How would I go along extracting fields for the below? The challenge I am seeing is that it seems to be delimited by space, but the values themselves can contain a space. For example, the header datatime has space, and the user agent has spaces (though the latter has quotes around it).
What would be the best approach for extracting fields from this data?
Aug 27 17:48:19 10.252.22.22 Aug 27 10:46:48 10.251.106.44 2015-08-27 17:35:43 19 10.234.37.191 - - - OBSERVED "News/Media" http://bits.blogs.nytimes.com/2015/08/26/facebook-tests-a-digital-assistant-for-its-messaging-app/?_... 200 TCP_HIT GET image/jpeg http graphics8.nytimes.com 80 /images/2015/08/28/business/28eugoogle-web/28eugoogle-web-mediumThreeByTwo210.jpg - jpg "Mozilla/5.0 (Windows NT 6.3; WOW64) AppleWebKit/537.36 (KHTML, like Gecko) Chrome/44.0.2403.157 Safari/537.36" 10.251.106.44 8762 4053 - "none" "none"
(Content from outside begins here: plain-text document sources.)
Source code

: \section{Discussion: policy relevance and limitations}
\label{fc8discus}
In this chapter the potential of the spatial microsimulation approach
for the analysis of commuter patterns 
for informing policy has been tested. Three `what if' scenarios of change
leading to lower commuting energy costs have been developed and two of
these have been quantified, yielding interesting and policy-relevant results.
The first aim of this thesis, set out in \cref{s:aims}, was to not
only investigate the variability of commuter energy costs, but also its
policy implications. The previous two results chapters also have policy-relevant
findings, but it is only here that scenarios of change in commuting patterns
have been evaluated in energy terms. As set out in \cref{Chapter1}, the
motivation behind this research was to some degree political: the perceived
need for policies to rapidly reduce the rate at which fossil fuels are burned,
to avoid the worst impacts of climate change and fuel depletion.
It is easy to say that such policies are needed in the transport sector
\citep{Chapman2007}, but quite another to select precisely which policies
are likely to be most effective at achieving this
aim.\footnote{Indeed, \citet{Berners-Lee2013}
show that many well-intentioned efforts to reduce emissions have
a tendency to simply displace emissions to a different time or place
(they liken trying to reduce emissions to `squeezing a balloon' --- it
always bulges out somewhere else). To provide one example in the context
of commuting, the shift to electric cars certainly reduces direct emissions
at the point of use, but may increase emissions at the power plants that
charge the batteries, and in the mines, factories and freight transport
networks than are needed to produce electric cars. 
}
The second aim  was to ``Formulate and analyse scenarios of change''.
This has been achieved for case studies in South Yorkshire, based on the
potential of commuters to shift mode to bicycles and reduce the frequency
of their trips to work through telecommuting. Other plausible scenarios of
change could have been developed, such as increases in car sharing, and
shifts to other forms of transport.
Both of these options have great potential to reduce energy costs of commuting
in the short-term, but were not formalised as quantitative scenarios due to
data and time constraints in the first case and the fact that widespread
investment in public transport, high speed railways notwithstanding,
A field definition is ultimately a regular expression. You can certainly write a regular expression that would include spaces - or anything else! Of course, for a complicated event, the regular expressions may be complex as well.
The timestamp is a special case. Splunk's default timestamp extraction is not confused by spaces, although it might have some problem with the fact that there are 3 timestamps in the event! Which one is the event time? Again, you can use regular expressions to help Splunk identify the proper time stamp; here is some info in the documentation.
I frankly think that "grouping fields" on the fly is an inconvenient way to do things. Remember that field extractions are dynamic - you can change them at any time. So even if you have already indexed the data, you can change the field definitions. [Exception: unless you used "index time" field extractions - which you should avoid as much as possible.]
If you need help writing the regular expressions, tell us exactly how you want the fields broken out in this event...